Top of Data supplied

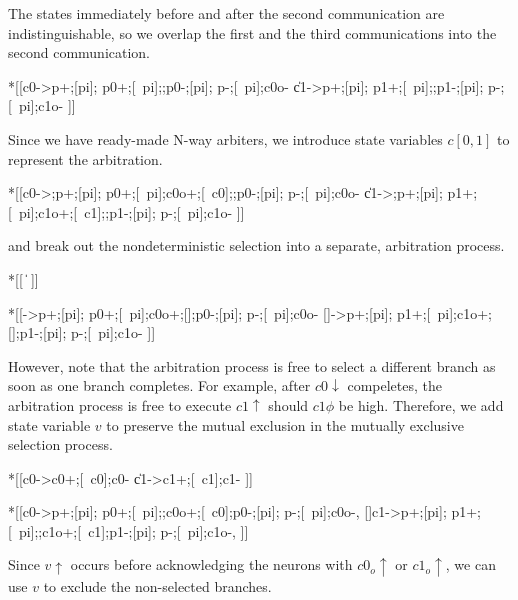 \documentclass{article}
\begin{document}
\noindent
The states immediately before and after the second communication are 
indistinguishable, so we overlap the first and the third communications into 
the second communication.

\begin{hse}
*[[c0\phi->p\phi+;[pi];
    p0+;[~pi];;p0-;[pi];
    p\phi-;[~pi];c0o-
  \|c1\phi->p\phi+;[pi];
    p1+;[~pi];;p1-;[pi];
    p\phi-;[~pi];c1o-
 ]]
\end{hse}

\noindent
Since we have ready-made N-way arbiters, we introduce state variables $c[0,1]$
to represent the arbitration.

\begin{hse}
*[[c0\phi->;p\phi+;[pi];
    p0+;[~pi];c0o+;[~c0\phi];;p0-;[pi];
    p\phi-;[~pi];c0o-
  \|c1\phi->;p\phi+;[pi];
    p1+;[~pi];c1o+;[~c1\phi];;p1-;[pi];
    p\phi-;[~pi];c1o-
 ]]
\end{hse}

\noindent
and break out the nondeterministic selection into a separate, arbitration process.

\begin{hse}
*[[
  \|
 ]]

*[[->p\phi+;[pi];
    p0+;[~pi];c0o+;[];p0-;[pi];
    p\phi-;[~pi];c0o-
  []->p\phi+;[pi];
    p1+;[~pi];c1o+;[];p1-;[pi];
    p\phi-;[~pi];c1o-
 ]]
\end{hse}

\noindent
However, note that the arbitration process is free to select a different branch
as soon as one branch completes. For example, after $c0\!\downarrow$ compeletes,
the arbitration process is free to execute $c1\!\uparrow$ should $c1\phi$ be high.
Therefore, we add state variable $v$ to preserve the mutual exclusion in the
mutually exclusive selection process.

\begin{hse}
*[[c0\phi->c0+;[~c0\phi];c0-
  \|c1\phi->c1+;[~c1\phi];c1-
 ]]

*[[c0->p\phi+;[pi];
    p0+;[~pi];;c0o+;[~c0];p0-;[pi];
    p\phi-;[~pi];c0o-,
  []c1->p\phi+;[pi];
    p1+;[~pi];;c1o+;[~c1];p1-;[pi];
    p\phi-;[~pi];c1o-,
 ]]
\end{hse}

\noindent
Since $v\!\uparrow$ occurs before acknowledging the neurons with $c0_o\!\uparrow$
or $c1_o\!\uparrow$, we can use $v$ to exclude the non-selected branches.
\end{document}
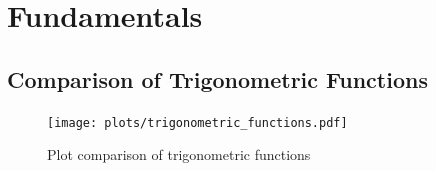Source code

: 
\label{app:appendix}


%  
%
%





\chapter{Fundamentals}

\section{Comparison of Trigonometric Functions}
\label{app:trogonometric-func-comp}

\begin{figure}[H]
    \centering
    \texttt{[image: plots/trigonometric\_functions.pdf]}
    \caption[Plot comparison of trigonometric functions]{Plot comparison of trigonometric functions}
    \label{fig:trigonometric-func}
\end{figure}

Bottom of Data supplied

_Work instructions_
Which lines in the listing above include the string "uparrow"? Copy each of them.

_Output for this task_
the arbitration process is free to execute $c1\!\uparrow$ should $c1\phi$ be high.
Since $v\!\uparrow$ occurs before acknowledging the neurons with $c0_o\!\uparrow$
or $c1_o\!\uparrow$, we can use $v$ to exclude the non-selected branches.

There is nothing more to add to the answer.